How does he behave if you give him a treat? 
Does he sit first and take it gently?
What food is he on?
I think that 2nd is the person to advise, but if he was a rescue that I had I would be inclined to sit down with a bowl of his food on the table (not his bowl) and I would then ask him to sit and hand feed him in small amounts, I would avoid eye contact and any verbal stuff. I would also make sure that my kids were busy in the other room, watching the TV or something so that his food time was calm and quiet. If he is on a dry kibble I would close my hand around a piece and not open my hand until he has stopped trying to get it to open himself.
I would hand feed him like this for a week.
Then I would put his bowl on the floor by my feet and I would give him one bit of kibble in my hand, and then drop one bit into his dish, then one in my hand, one in his dish.
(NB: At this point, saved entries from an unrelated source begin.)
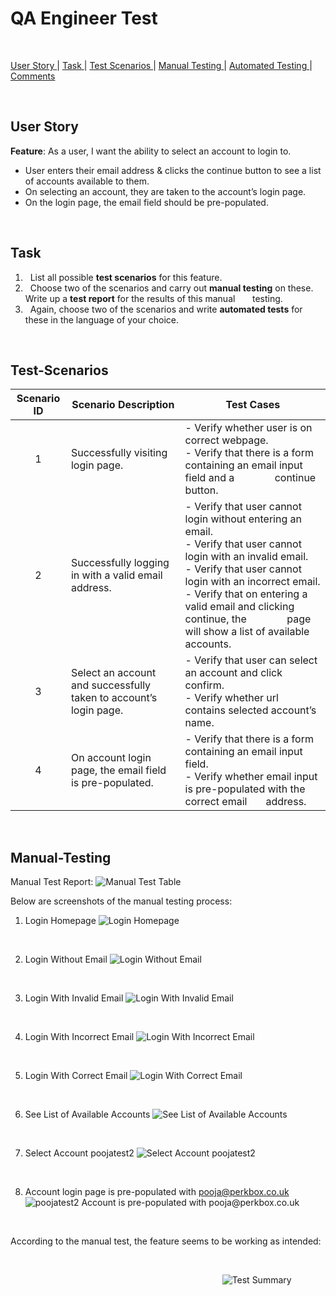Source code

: # QA Engineer Test

<br/>

[User Story ](#user-story) |
[Task ](#task) |
[Test Scenarios ](#test-scenarios) |
[Manual Testing ](#manual-testing) |
[Automated Testing ](#automated-testing) |
[Comments ](#comments)

<br/>

## User Story
**Feature**: As a user, I want the ability to select an account to login to.

* User enters their email address & clicks the continue button to see a list of accounts available to them.
* On selecting an account, they are taken to the account’s login page.
* On the login page, the email field should be pre-populated.  

<br/>

## Task  

1. &nbsp; List all possible **test scenarios** for this feature.
2. &nbsp; Choose two of the scenarios and carry out **manual testing** on these. Write up a **test report** for the results of this manual &nbsp; &nbsp; &nbsp; testing.
3. &nbsp; Again, choose two of the scenarios and write **automated tests** for these in the language of your choice.

<br/>

## Test-Scenarios

| Scenario ID  | Scenario Description  | Test Cases |
|:----:|---|---|
| 1  | Successfully visiting login page.  |- Verify whether user is on correct webpage. <br/> - Verify that there is a form containing an email input field and a &nbsp; &nbsp; &nbsp; &nbsp; &nbsp; &nbsp; &nbsp; continue button. |
| 2  | Successfully logging in with a valid email address. |- Verify that user cannot login without entering an email. <br/> - Verify that user cannot login with an invalid email. <br/> - Verify that user cannot login with an incorrect email. <br/> - Verify that on entering a valid email and clicking continue, the &nbsp; &nbsp; &nbsp; &nbsp; &nbsp; &nbsp; &nbsp; page will show a list of available accounts. |
| 3  | Select an account and successfully taken to account’s login page.  |- Verify that user can select an account and click confirm. <br/> - Verify whether url contains selected account’s name. |
| 4  | On account login page, the email field is pre-populated.  | - Verify that there is a form containing an email input field. <br/> - Verify whether email input is pre-populated with the correct email &nbsp; &nbsp; &nbsp; address. |

<br/>

## Manual-Testing

Manual Test Report:
![Manual Test Table](images/manual-test.png)
<br/>

Below are screenshots of the manual testing process:

1. Login Homepage
![Login Homepage](images/login-homepage.png)
<br/>

2. Login Without Email
![Login Without Email](images/login-without-email.png)
<br/>

3. Login With Invalid Email
![Login With Invalid Email](images/login-with-invalid-email.png)
<br/>

4. Login With Incorrect Email
![Login With Incorrect Email](images/login-with-incorrect-email.png)
<br/>

5. Login With Correct Email
![Login With Correct Email](images/login-with-correct-email.png)
<br/>

6. See List of Available Accounts
![See List of Available Accounts](images/see-list-of-accounts.png)
<br/>

7. Select Account poojatest2
![Select Account poojatest2](images/select-account-poojatest2.png)
<br/>

8. Account login page is pre-populated with pooja@perkbox.co.uk
![poojatest2 Account is pre-populated with pooja@perkbox.co.uk](images/poojatest2-account-login-page-with-pre-populated-email.png)

<br/>

According to the manual test, the feature seems to be working as intended:

<br/>  

&nbsp; &nbsp; &nbsp; &nbsp; &nbsp; &nbsp; &nbsp; &nbsp; &nbsp; &nbsp; &nbsp; &nbsp; &nbsp; &nbsp; &nbsp; &nbsp; &nbsp; &nbsp; &nbsp; &nbsp; &nbsp; &nbsp; &nbsp; &nbsp; &nbsp; &nbsp; &nbsp; &nbsp; &nbsp; &nbsp; &nbsp; &nbsp; &nbsp; &nbsp; &nbsp; &nbsp; &nbsp; &nbsp; &nbsp; &nbsp; &nbsp; &nbsp; &nbsp; ![Test Summary](images/test-summary.png)

<br/>
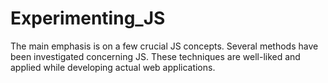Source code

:# Experimenting_JS
The main emphasis is on a few crucial JS concepts. Several methods have been investigated concerning JS. These techniques are well-liked and applied while developing actual web applications.
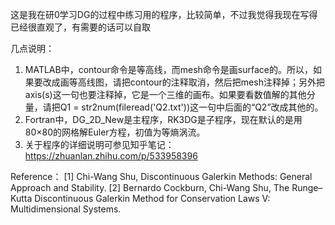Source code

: 这是我在研0学习DG的过程中练习用的程序，比较简单，不过我觉得我现在写得已经很直观了，有需要的话可以自取

几点说明：
1. MATLAB中，contour命令是等高线，而mesh命令是画surface的。所以，如果要改成画等高线图，请把contour的注释取消，然后把mesh注释掉；另外把axis(s)这一句也要注释掉，它是一个三维的画布。如果要看数值解的其他分量，请把Q1 = str2num(fileread('Q2.txt'))这一句中后面的“Q2”改成其他的。
2. Fortran中，DG_2D_New是主程序，RK3DG是子程序，现在默认的是用80×80的网格解Euler方程，初值为等熵涡流。
3. 关于程序的详细说明可参见知乎笔记：https://zhuanlan.zhihu.com/p/533958396

Reference：
[1] Chi-Wang Shu, Discontinuous Galerkin Methods: General Approach and Stability.
[2] Bernardo Cockburn, Chi-Wang Shu, The Runge–Kutta Discontinuous Galerkin Method for Conservation Laws V: Multidimensional Systems.
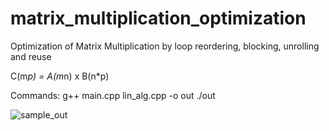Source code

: # matrix_multiplication_optimization
Optimization of Matrix Multiplication by loop reordering, blocking, unrolling and reuse

C(m*p) = A(m*n) x B(n*p)

Commands: 
g++ main.cpp lin_alg.cpp -o out
./out



![sample_out](https://user-images.githubusercontent.com/32699857/155286808-7077df8c-67ee-4d75-8d80-b49aeea78f54.png)
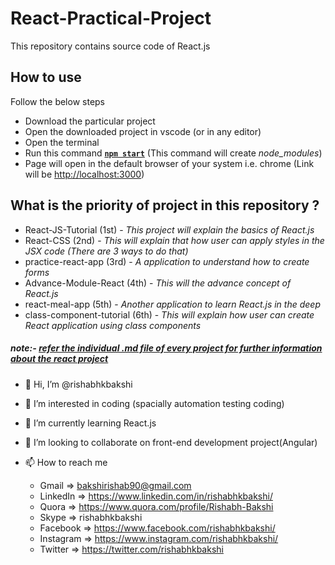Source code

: # React-Practical-Project
This repository contains source code of React.js 

## How to use 
Follow the below steps 
- Download the particular project 
- Open the downloaded project in vscode (or in any editor)
- Open the terminal 
- Run this command **<ins>`npm start`</ins>** (This command will create *node_modules*)
- Page will open in the default browser of your system i.e. chrome (Link will be [http://localhost:3000](http://localhost:3000))
    
## What is the priority of project in this repository ?
- React-JS-Tutorial (1st) - *This project will explain the basics of React.js*
- React-CSS (2nd) - *This will explain that how user can apply styles in the JSX code (There are 3 ways to do that)*
- practice-react-app (3rd) - *A application to understand how to create forms*
- Advance-Module-React (4th) - *This will the advance concept of React.js*
- react-meal-app (5th) - *Another application to learn React.js in the deep*
- class-component-tutorial (6th) - *This will explain how user can create React application using class components*

##### note:- <ins>refer the individual .md file of every project for further information about the react project</ins>


- 👋 Hi, I’m @rishabhkbakshi
- 👀 I’m interested in coding (spacially automation testing coding)
- 🌱 I’m currently learning React.js
- 💞️ I’m looking to collaborate on front-end development project(Angular)
- 📫 How to reach me
          
    - Gmail => bakshirishab90@gmail.com
    - LinkedIn => https://www.linkedin.com/in/rishabhkbakshi/
    - Quora => https://www.quora.com/profile/Rishabh-Bakshi
    - Skype => rishabhkbakshi
    - Facebook => https://www.facebook.com/rishabhkbakshi/
    - Instagram => https://www.instagram.com/rishabhkbakshi/
    - Twitter => https://twitter.com/rishabhkbakshi
          

<!---
rishabhkbakshi/rishabhkbakshi is a ✨ special ✨ repository because its `README.md` (this file) appears on your GitHub profile.
You can click the Preview link to take a look at your changes.
--->









          

<!---
rishabhkbakshi/rishabhkbakshi is a ✨ special ✨ repository because its `README.md` (this file) appears on your GitHub profile.
You can click the Preview link to take a look at your changes.
--->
All the time, calm and quiet.
Slowly I would increase the amount of food in his dish, but I would also have food in 'my' bowl too and certainly still be feeding him in 6-8 dollops. If at any point he starts growling again I would go back to more hand feeding than bowl feeding.
I had one rescue who was nuts about food (he had been a street stray and starved) he was probably between 6 and 9 months when he came home and this was how I taught him to see that food came from me when he was calm.
Your dog is older and you sound a bit scared of him, if you do not feel confident to tackle this on your own then you must get professional help. The most important thing is to keep your children safe and be kind to him.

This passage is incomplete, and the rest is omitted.